Mientras mi amigo me seguía narrando su visita, no sé cómo, pero pude ver, de súbito, una sala de la cueva, iluminada por el tuétano de unos huesos y una mecha vegetal. Observé a una veintena de personas, casi todos niños, mujeres, unos cuantos ancianos y un perro. Una niña mezclaba arcilla en un cuenco, mientras que otra trituraba carbón muy fino. De pie se encontraba una mujer no muy alta, que perfilaba en el techo la forma de un bisonte con un buril de hueso, con el cual hendía la piedra caliza. Había en la concavidad imágenes de antílopes, bisontes, caballos y cabras, e inclusive para algunas figuras se habían aprovechado las protuberancias de la piedra con el fin de obtener mayor realismo.
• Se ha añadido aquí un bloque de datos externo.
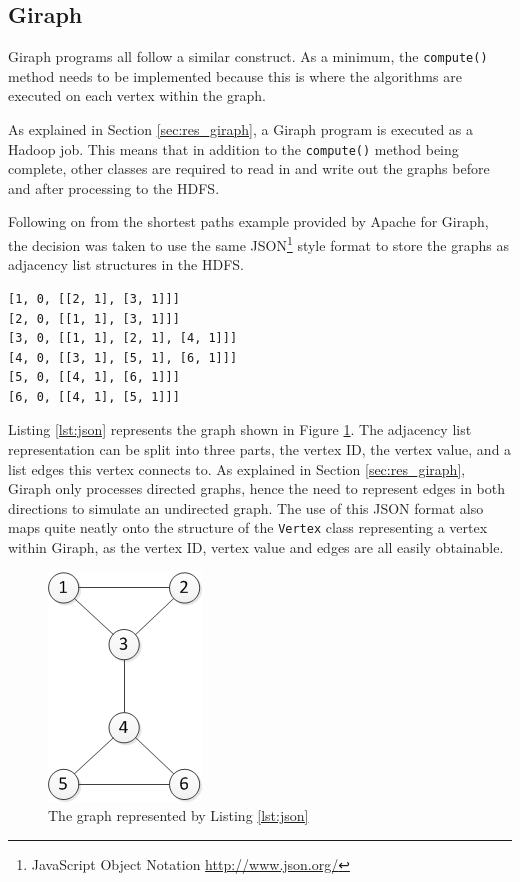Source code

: \subsection{Giraph}
Giraph programs all follow a similar construct. As a minimum, the \verb/compute()/ method needs to be implemented because this is where the algorithms are executed on each vertex within the graph.

As explained in Section \ref{sec:res_giraph}, a Giraph program is executed as a Hadoop job. This means that in addition to the \verb/compute()/ method being complete, other classes are required to read in and write out the graphs before and after processing to the HDFS.

Following on from the shortest paths example \cite{giraphexample} provided by Apache for Giraph, the decision was taken to use the same JSON\footnote{JavaScript Object Notation \url{http://www.json.org/}} style format to store the graphs as adjacency list structures in the HDFS.

\begin{lstlisting}[float]
[1, 0, [[2, 1], [3, 1]]]
[2, 0, [[1, 1], [3, 1]]]
[3, 0, [[1, 1], [2, 1], [4, 1]]]
[4, 0, [[3, 1], [5, 1], [6, 1]]]
[5, 0, [[4, 1], [6, 1]]]
[6, 0, [[4, 1], [5, 1]]]
\end{lstlisting}

Listing \ref{lst:json} represents the graph shown in Figure \ref{fig:json}. The adjacency list representation can be split into three parts, the vertex ID, the vertex value, and a list edges this vertex connects to. As explained in Section \ref{sec:res_giraph}, Giraph only processes directed graphs, hence the need to represent edges in both directions to simulate an undirected graph. The use of this JSON format also maps quite neatly onto the structure of the \verb/Vertex/ class representing a vertex within Giraph, as the vertex ID, vertex value and edges are all easily obtainable.

\begin{figure}[htbp]
  \centering
    \includegraphics{./img/json}
  \caption{The graph represented by Listing \ref{lst:json}}
  \label{fig:json}
\end{figure}

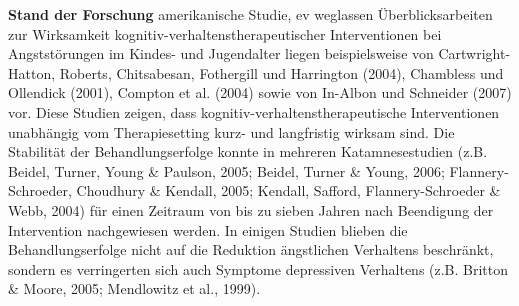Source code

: \textbf{Stand der Forschung}
\cite{Chambless:2001} amerikanische Studie, ev weglassen\newline
\cite{Ortbandt:2009}   \newline
Überblicksarbeiten zur Wirksamkeit kognitiv-verhaltenstherapeutischer Interventionen bei Angststörungen im Kindes- und Jugendalter liegen beispielsweise
von Cartwright-Hatton, Roberts, Chitsabesan, Fothergill und Harrington (2004), Chambless und Ollendick (2001), Compton et al. (2004) sowie von In-Albon und Schneider (2007) vor. Diese Studien zeigen, dass kognitiv-verhaltenstherapeutische Interventionen unabhängig vom Therapiesetting kurz- und langfristig wirksam sind. Die Stabilität der Behandlungserfolge konnte in mehreren Katamnesestudien (z.B. Beidel, Turner, Young \& Paulson, 2005; Beidel, Turner \& Young, 2006; Flannery-Schroeder, Choudhury \& Kendall, 2005; Kendall, Safford, Flannery-Schroeder \& Webb, 2004) für einen Zeitraum von bis zu sieben Jahren nach Beendigung der Intervention nachgewiesen werden. In einigen Studien blieben die Behandlungserfolge nicht auf die Reduktion ängstlichen Verhaltens beschränkt, sondern es verringerten sich auch Symptome depressiven Verhaltens (z.B. Britton \& Moore, 2005; Mendlowitz et al., 1999).






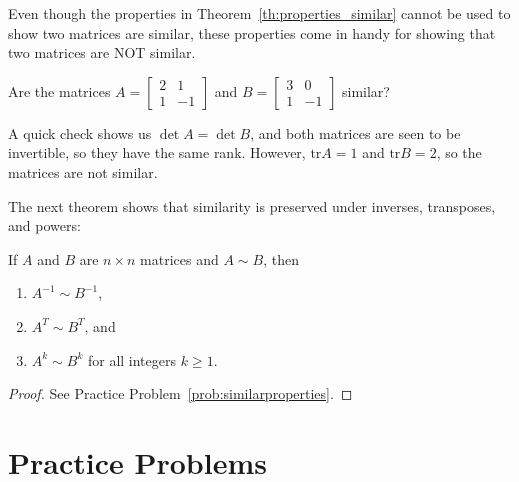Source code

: \documentclass{ximera}
\begin{document}
Even though the properties in Theorem~\ref{th:properties_similar} cannot be used to show two matrices are similar, these properties come in handy for showing that two matrices are NOT similar.

\begin{example}\label{ex:areTheySimilar}
Are the matrices $A =
\begin{bmatrix}
2 & 1 \\
1 & -1
\end{bmatrix}$ and $B =
\begin{bmatrix}
3 & 0 \\
1 & -1
\end{bmatrix}$ similar?
\begin{explanation}
A quick check shows us $\det A = \det B$, and both matrices are seen to be invertible, so they have the same rank.  However, $\mbox{tr} A = 1$ and $\mbox{tr} B = 2$, so the matrices are not similar.
\end{explanation}
\end{example}

The next theorem shows that similarity is preserved under inverses, transposes, and powers:

\begin{theorem}\label{th:other_properties_similar}
If $A$ and $B$ are $n\times n$ matrices and $A\sim B$, then
\begin{enumerate}
\item\label{th:properties_similar_inverse} $A^{-1} \sim B^{-1}$,
\item\label{th:properties_similar_transpose} $A^T \sim B^T$, and
\item\label{th:properties_similar_powers} $A^k \sim B^k$ for all integers $k \geq 1$.
\end{enumerate}
\end{theorem}

\begin{proof}
See Practice Problem~\ref{prob:similarproperties}.
\end{proof}

\section*{Practice Problems}
\end{document}
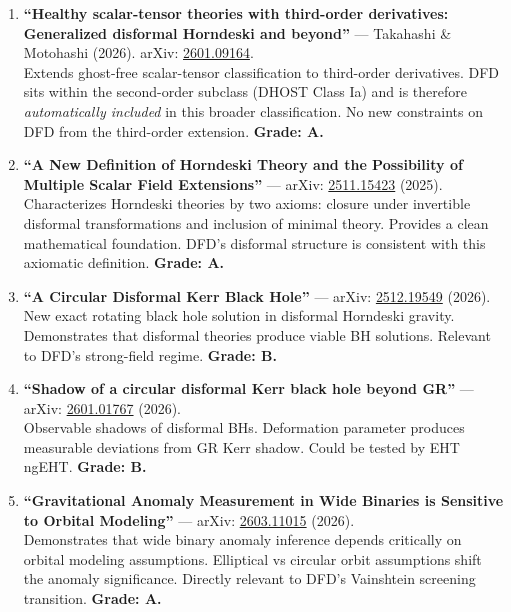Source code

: \documentclass[11pt,a4paper]{article}
\begin{document}
\begin{enumerate}
\item \textbf{``Healthy scalar-tensor theories with third-order derivatives: Generalized disformal Horndeski and beyond''} --- Takahashi \& Motohashi (2026). arXiv: \href{https://arxiv.org/abs/2601.09164}{2601.09164}.\\
Extends ghost-free scalar-tensor classification to third-order derivatives. DFD sits within the second-order subclass (DHOST Class Ia) and is therefore \emph{automatically included} in this broader classification. No new constraints on DFD from the third-order extension. \textbf{Grade: A.}

\item \textbf{``A New Definition of Horndeski Theory and the Possibility of Multiple Scalar Field Extensions''} --- arXiv: \href{https://arxiv.org/abs/2511.15423}{2511.15423} (2025).\\
Characterizes Horndeski theories by two axioms: closure under invertible disformal transformations and inclusion of minimal theory. Provides a clean mathematical foundation. DFD's disformal structure is consistent with this axiomatic definition. \textbf{Grade: A.}

\item \textbf{``A Circular Disformal Kerr Black Hole''} --- arXiv: \href{https://arxiv.org/abs/2512.19549}{2512.19549} (2026).\\
New exact rotating black hole solution in disformal Horndeski gravity. Demonstrates that disformal theories produce viable BH solutions. Relevant to DFD's strong-field regime. \textbf{Grade: B.}

\item \textbf{``Shadow of a circular disformal Kerr black hole beyond GR''} --- arXiv: \href{https://arxiv.org/abs/2601.01767}{2601.01767} (2026).\\
Observable shadows of disformal BHs. Deformation parameter produces measurable deviations from GR Kerr shadow. Could be tested by EHT ngEHT. \textbf{Grade: B.}

\item \textbf{``Gravitational Anomaly Measurement in Wide Binaries is Sensitive to Orbital Modeling''} --- arXiv: \href{https://arxiv.org/abs/2603.11015}{2603.11015} (2026).\\
Demonstrates that wide binary anomaly inference depends critically on orbital modeling assumptions. Elliptical vs circular orbit assumptions shift the anomaly significance. Directly relevant to DFD's Vainshtein screening transition. \textbf{Grade: A.}
\end{enumerate}
\end{document}
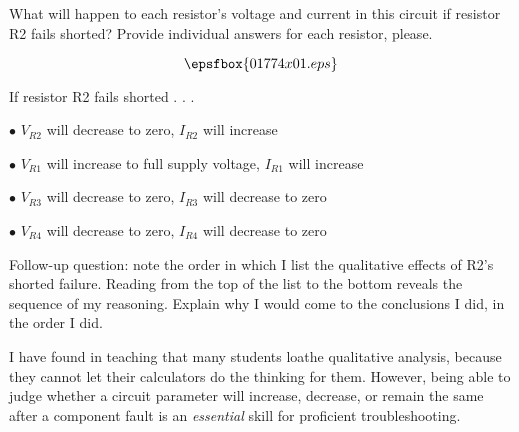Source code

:

What will happen to each resistor's voltage and current in this circuit if resistor R2 fails shorted?  Provide individual answers for each resistor, please.

$$\epsfbox{01774x01.eps}$$







If resistor R2 fails shorted . . .

\medskip
\item{$\bullet$} $V_{R2}$ will decrease to zero, $I_{R2}$ will increase
\item{$\bullet$} $V_{R1}$ will increase to full supply voltage, $I_{R1}$ will increase
\item{$\bullet$} $V_{R3}$ will decrease to zero, $I_{R3}$ will decrease to zero
\item{$\bullet$} $V_{R4}$ will decrease to zero, $I_{R4}$ will decrease to zero
\medskip

\vskip 10pt

Follow-up question: note the order in which I list the qualitative effects of R2's shorted failure.  Reading from the top of the list to the bottom reveals the sequence of my reasoning.  Explain why I would come to the conclusions I did, in the order I did.







I have found in teaching that many students loathe qualitative analysis, because they cannot let their calculators do the thinking for them.  However, being able to judge whether a circuit parameter will increase, decrease, or remain the same after a component fault is an {\it essential} skill for proficient troubleshooting.




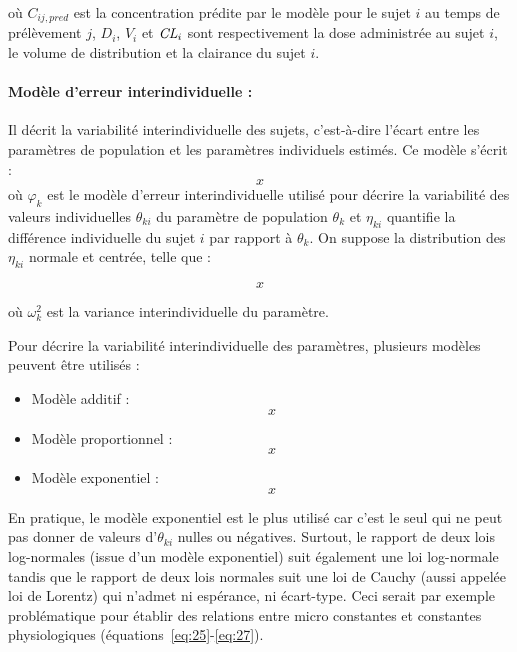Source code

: où $C_{ij,pred}$ est la concentration prédite par le modèle pour le sujet $i$ au temps de prélèvement $j$, $D_i$, $V_i$ et $\operatorname{\textit{CL}}_i$ sont respectivement la dose administrée au sujet $i$, le volume de distribution et la clairance du sujet $i$.

\paragraph*{Modèle d'erreur interindividuelle :} Il décrit la variabilité interindividuelle des sujets, c'est-à-dire l'écart entre les paramètres de population et les paramètres individuels estimés. Ce modèle s'écrit :
\begin{equation}
x
\label{eq:38}
\end{equation}
où $\varphi_k$ est le modèle d'erreur interindividuelle utilisé pour décrire la variabilité des valeurs individuelles $\theta_{ki}$ du paramètre de population $\theta_k$ et  $\eta_{ki}$ quantifie la différence individuelle du sujet $i$ par rapport à $\theta_k$. On suppose la distribution des $\eta_{ki}$ normale et centrée, telle que :

\begin{equation}
x
\label{eq:39}
\end{equation}

où $\omega_k^2$ est la variance interindividuelle du paramètre.

Pour décrire la variabilité interindividuelle des paramètres, plusieurs modèles peuvent être utilisés :

\begin{itemize}
\item Modèle additif :
\begin{equation}
x
\label{eq:40}
\end{equation}

\item Modèle proportionnel :
\begin{equation}
x
\label{eq:41}
\end{equation}

\item Modèle exponentiel :
\begin{equation}
x
\label{eq:42}
\end{equation}
 
\end{itemize}

En pratique, le modèle exponentiel est le plus utilisé car c'est le seul qui ne peut pas donner de valeurs d'$\theta_{ki}$ nulles ou négatives. Surtout, le rapport de deux lois log-normales (issue d'un modèle exponentiel) suit également une loi log-normale tandis que le rapport de deux lois normales suit une loi de Cauchy (aussi appelée loi de Lorentz) qui n'admet ni espérance, ni écart-type. Ceci serait par exemple problématique pour établir des relations entre micro constantes et constantes physiologiques (équations~\ref{eq:25}-\ref{eq:27}).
Era fantástico, pero la visión fue solo un flash que duró segundos, tras lo cual regresé al relato de mi amigo, quien acabó diciéndome que la cueva fue declarada Patrimonio de la Humanidad por la Unesco y que fue utilizada desde hacía 35 000 años hasta los 13 000 a. C., cuando la entrada quedó sellada por un derrumbe. Como colofón mencionó que un tal Déchelette la había apodado la “Capilla Sixtina del Arte Cuaternario”.

Acabé el café y me despedí de mi entusiasmado interlocutor, aunque nunca llegué a contarle mi visión. De seguro habría pensado que desvariaba.